# MATERIAL SHOWN:
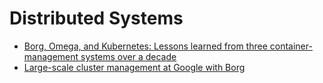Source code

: # Distributed Systems

- [Borg, Omega, and Kubernetes: Lessons learned from three container-management systems over a decade](https://dl.acm.org/doi/pdf/10.1145/2898442.2898444)
- [Large-scale cluster management at Google with Borg](https://static.googleusercontent.com/media/research.google.com/en//pubs/archive/43438.pdf)
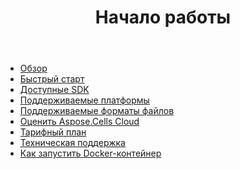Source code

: ﻿---
title: Начало работы
second_title: How to Process Excel Files in 3 Steps Using Aspose.Cells Cloud WEB API
type: docs
url: /ru/getting-started/
description: Aspose.Cells Облако поддерживает Excel для создания, преобразования, слияния, разделения, защиты, внутренних операций с объектами и т. д.
weight: 10
kwords: Excel, Office Облако, REST API, Электронная таблица, PDF, CSV, Json, Markdown, Начало работы
---
- [Обзор](/cells/ru/overview/)
- [Быстрый старт](/cells/ru/quickstart/)
- [Доступные SDK](/cells/ru/available-sdks/)
- [Поддерживаемые платформы](/cells/ru/supported-platforms/)
- [Поддерживаемые форматы файлов](/cells/ru/supported-file-formats/)
- [Оценить Aspose.Cells Cloud](/cells/ru/evaluate-aspose-cells/)
- [Тарифный план](/cells/ru/pricing-plan/)
- [Техническая поддержка](/cells/ru/technical-support/)
- [Как запустить Docker-контейнер](/cells/ru/how-to-run-docker-container/)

# ASSIGNMENT:
For each line of the data that has the word "https", report that line.

# FINISHED EXERCISE:
- [Borg, Omega, and Kubernetes: Lessons learned from three container-management systems over a decade](https://dl.acm.org/doi/pdf/10.1145/2898442.2898444)
- [Large-scale cluster management at Google with Borg](https://static.googleusercontent.com/media/research.google.com/en//pubs/archive/43438.pdf)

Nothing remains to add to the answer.